I'm -1 here. Why do you think it is a reasonable default?

Errors should never pass silently.
Unless explicitly silenced.

While iso-8859-1 might be a reasonable default in other application
domains, in the context of non-English text (which it typically is),
assuming Latin-1 is bound to create mojibake.

If your application can accept creating mojibake, I suggest a method
setdefaultencoding on the catalog, which has no effect if an encoding
was found in the catalog.

> - Add a "coerce" default argument to GNUTranslations's constructor.  The
> reason for this is that in Zope, we want all msgids and msgstrs to be
> Unicode.  For the latter, we could use .ugettext() but there isn't
> currently a mechanism for Unicode-ifying msgids.

Could you please in what context this is needed? msgids are ASCII, and
you can pass a Unicode string to ugettext just fine.

> The plan then is that the charset parameter specifies the encoding for
> both the msgids and msgstrs, and both are decoded to Unicode when read. 
> For example, we might encode po files with utf-8. I think the GNU
> gettext tools don't care.

They complain loudly if they find bytes > 127 in the msgid.

> Since this could potentially break code [*] that wants to use the
> encoded interface .gettext(), the constructor flag is added, defaulting
> to False.  Most code I suspect will want to set this to True and use
> .ugettext().

To avoid breakage, you could define ugettext as

   def ugettext(self, message):
       if isinstance(message, unicode):
          tmsg = self._catalog.get(message.encode(self._charset))
          if tmsg is None:
             return message
       else:
          tmsg = self._catalog.get(message, message)
       return unicode(tmsg, self._charset)

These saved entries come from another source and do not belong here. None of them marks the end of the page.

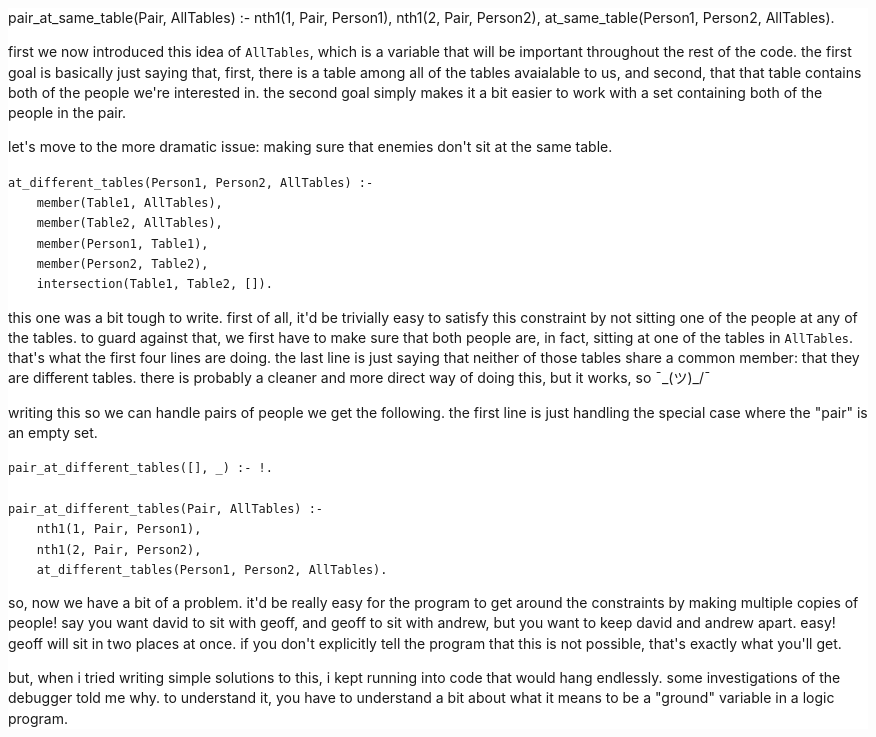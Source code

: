 pair_at_same_table(Pair, AllTables) :-
    nth1(1, Pair, Person1),
    nth1(2, Pair, Person2),
    at_same_table(Person1, Person2, AllTables).</code></pre>




first we now introduced this idea of <code>AllTables</code>, which is a variable that will be important throughout the rest of the code. the first goal is basically just saying that, first, there is a table among all of the tables avaialable to us, and second, that that table contains both of the people we're interested in. the second goal simply makes it a bit easier to work with a set containing both of the people in the pair. 



let's move to the more dramatic issue: making sure that enemies don't sit at the same table. 




<pre class="wp-block-code"><code>at_different_tables(Person1, Person2, AllTables) :-
    member(Table1, AllTables),
    member(Table2, AllTables),
    member(Person1, Table1),
    member(Person2, Table2),
    intersection(Table1, Table2, []).</code></pre>




this one was a bit tough to write. first of all, it'd be trivially easy to satisfy this constraint by not sitting one of the people at any of the tables. to guard against that, we first have to make sure that both people are, in fact, sitting at one of the tables in <code>AllTables</code>. that's what the first four lines are doing. the last line is just saying that neither of those tables share a common member: that they are different tables. there is probably a cleaner and more direct way of doing this, but it works, so ¯&#95;(ツ)_/¯



writing this so we can handle pairs of people we get the following. the first line is just handling the special case where the "pair" is an empty set. 




<pre class="wp-block-code"><code>pair_at_different_tables([], _) :- !.

pair_at_different_tables(Pair, AllTables) :-
    nth1(1, Pair, Person1),
    nth1(2, Pair, Person2),
    at_different_tables(Person1, Person2, AllTables).</code></pre>




so, now we have a bit of a problem. it'd be really easy for the program to get around the constraints by making multiple copies of people! say you want david to sit with geoff, and geoff to sit with andrew, but you want to keep david and andrew apart. easy! geoff will sit in two places at once. if you don't explicitly tell the program that this is not possible, that's exactly what you'll get. 



but, when i tried writing simple solutions to this, i kept running into code that would hang endlessly. some investigations of the debugger told me why. to understand it, you have to understand a bit about what it means to be a "ground" variable in a logic program.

> - A few other minor changes from the Zope project, including asserting
> that a zero-length msgid must have a Project-ID-Version header for it to
> be counted as the metadata record.

That test was there, and removed on request of Bruno Haible, the GNU
gettext maintainer, as he points out that Project-ID-Version is not
mandatory for the metadata (see Patch #700839).

Regards,
Martin